WORK INSTRUCTIONS:
Reproduce the entries shown below only from the line with "Na ação, escolha" down to the line with "(ou o caminho", keeping both end lines and copying each one exactly.

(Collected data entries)
%%

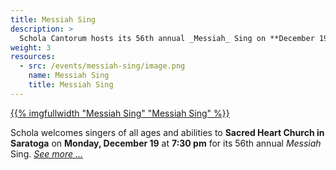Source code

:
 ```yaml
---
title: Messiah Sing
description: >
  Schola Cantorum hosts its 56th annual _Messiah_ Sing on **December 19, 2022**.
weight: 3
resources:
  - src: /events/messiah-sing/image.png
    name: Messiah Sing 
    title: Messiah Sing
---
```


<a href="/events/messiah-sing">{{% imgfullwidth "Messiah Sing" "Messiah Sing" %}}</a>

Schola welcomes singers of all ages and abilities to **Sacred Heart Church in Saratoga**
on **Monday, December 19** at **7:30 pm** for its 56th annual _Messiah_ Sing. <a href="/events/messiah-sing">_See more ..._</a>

%%
%%

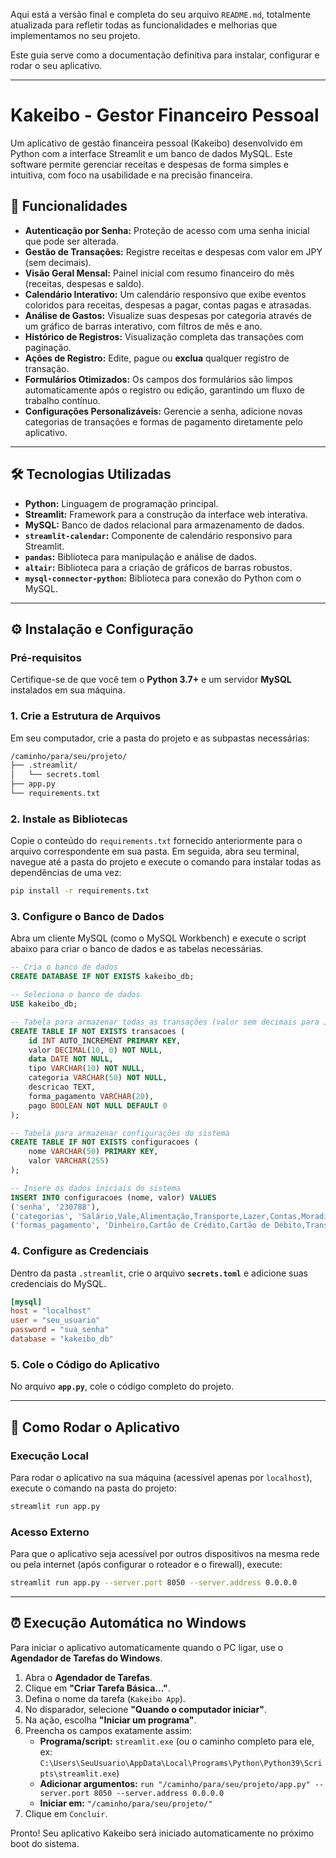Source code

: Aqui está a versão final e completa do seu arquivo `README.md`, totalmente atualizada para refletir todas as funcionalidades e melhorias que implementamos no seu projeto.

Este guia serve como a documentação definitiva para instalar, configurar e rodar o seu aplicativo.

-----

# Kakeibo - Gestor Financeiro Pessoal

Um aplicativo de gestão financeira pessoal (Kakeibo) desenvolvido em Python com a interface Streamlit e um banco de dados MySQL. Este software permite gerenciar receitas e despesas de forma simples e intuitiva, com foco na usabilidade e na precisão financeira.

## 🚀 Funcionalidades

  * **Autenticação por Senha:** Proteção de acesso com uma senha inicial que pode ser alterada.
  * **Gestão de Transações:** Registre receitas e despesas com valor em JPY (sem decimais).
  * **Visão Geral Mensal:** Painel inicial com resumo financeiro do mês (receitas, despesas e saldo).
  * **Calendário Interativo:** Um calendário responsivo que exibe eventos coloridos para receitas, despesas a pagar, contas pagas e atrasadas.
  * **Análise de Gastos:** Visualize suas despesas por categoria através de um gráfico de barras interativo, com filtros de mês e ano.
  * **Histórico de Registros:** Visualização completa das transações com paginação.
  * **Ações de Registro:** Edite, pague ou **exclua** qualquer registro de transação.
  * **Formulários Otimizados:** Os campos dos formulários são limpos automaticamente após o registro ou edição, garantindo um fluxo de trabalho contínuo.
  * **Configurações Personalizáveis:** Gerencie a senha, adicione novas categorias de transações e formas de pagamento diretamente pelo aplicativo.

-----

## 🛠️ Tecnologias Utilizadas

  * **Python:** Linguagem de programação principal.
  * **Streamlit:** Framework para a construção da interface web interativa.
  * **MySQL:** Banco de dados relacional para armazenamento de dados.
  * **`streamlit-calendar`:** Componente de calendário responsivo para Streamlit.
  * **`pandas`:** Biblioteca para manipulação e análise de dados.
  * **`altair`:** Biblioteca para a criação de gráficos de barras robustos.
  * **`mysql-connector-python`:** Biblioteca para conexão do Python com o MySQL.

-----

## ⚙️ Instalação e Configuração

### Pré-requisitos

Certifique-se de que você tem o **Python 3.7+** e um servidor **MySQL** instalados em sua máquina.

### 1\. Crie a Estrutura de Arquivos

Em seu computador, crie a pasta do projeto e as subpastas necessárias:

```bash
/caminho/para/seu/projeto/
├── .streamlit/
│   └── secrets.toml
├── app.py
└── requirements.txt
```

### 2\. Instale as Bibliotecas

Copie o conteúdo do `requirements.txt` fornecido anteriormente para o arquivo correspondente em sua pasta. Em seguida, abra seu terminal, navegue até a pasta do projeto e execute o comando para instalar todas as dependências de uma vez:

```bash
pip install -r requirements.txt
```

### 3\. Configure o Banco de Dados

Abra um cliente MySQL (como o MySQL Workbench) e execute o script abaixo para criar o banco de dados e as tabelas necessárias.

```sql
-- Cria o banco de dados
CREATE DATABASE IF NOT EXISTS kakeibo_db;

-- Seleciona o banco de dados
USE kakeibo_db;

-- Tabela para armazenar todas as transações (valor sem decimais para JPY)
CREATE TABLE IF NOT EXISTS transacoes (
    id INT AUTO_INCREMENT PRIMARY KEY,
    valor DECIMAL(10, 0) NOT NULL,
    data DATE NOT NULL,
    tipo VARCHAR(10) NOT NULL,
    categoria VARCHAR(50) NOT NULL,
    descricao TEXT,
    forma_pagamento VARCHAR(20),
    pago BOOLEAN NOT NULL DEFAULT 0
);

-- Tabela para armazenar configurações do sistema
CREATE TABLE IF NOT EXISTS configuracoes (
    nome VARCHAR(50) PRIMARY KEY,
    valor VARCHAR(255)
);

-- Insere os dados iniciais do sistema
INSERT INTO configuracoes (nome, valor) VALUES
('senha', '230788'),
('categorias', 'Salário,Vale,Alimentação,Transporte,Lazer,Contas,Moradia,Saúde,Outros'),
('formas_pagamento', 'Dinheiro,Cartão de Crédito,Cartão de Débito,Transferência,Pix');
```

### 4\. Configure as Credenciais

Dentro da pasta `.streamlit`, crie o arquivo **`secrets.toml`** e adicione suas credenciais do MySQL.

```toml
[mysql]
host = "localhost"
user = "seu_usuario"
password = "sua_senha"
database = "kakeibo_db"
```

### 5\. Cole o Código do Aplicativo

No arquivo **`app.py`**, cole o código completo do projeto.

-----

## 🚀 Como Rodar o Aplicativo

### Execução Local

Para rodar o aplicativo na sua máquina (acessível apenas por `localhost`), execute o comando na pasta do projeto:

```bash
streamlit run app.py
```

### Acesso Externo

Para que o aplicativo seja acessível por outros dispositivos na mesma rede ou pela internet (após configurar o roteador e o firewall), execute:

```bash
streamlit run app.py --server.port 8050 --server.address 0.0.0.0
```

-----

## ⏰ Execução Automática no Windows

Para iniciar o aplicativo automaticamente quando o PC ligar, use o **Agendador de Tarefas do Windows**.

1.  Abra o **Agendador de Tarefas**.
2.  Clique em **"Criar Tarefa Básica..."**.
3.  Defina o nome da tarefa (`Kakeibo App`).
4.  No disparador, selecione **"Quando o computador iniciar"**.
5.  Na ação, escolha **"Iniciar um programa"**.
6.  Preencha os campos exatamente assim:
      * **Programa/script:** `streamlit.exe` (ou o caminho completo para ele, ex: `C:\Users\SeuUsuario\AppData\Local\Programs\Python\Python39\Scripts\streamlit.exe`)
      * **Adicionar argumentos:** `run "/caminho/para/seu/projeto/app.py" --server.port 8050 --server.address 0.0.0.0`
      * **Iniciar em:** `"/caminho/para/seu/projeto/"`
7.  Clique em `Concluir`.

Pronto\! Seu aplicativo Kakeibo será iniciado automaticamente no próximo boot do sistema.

%%
%%

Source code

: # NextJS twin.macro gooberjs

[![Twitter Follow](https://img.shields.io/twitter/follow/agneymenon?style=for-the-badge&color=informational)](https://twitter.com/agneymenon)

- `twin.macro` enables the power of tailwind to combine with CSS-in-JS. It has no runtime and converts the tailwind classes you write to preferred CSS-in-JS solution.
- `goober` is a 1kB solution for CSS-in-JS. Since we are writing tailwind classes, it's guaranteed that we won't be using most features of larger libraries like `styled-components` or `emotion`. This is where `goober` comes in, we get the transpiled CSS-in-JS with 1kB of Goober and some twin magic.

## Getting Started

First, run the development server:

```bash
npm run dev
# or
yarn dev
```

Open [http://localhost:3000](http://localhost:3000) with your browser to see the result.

%%

WRITTEN SOLUTION:
5.  Na ação, escolha **"Iniciar um programa"**.
6.  Preencha os campos exatamente assim:
      * **Programa/script:** `streamlit.exe` (ou o caminho completo para ele, ex: `C:\Users\SeuUsuario\AppData\Local\Programs\Python\Python39\Scripts\streamlit.exe`)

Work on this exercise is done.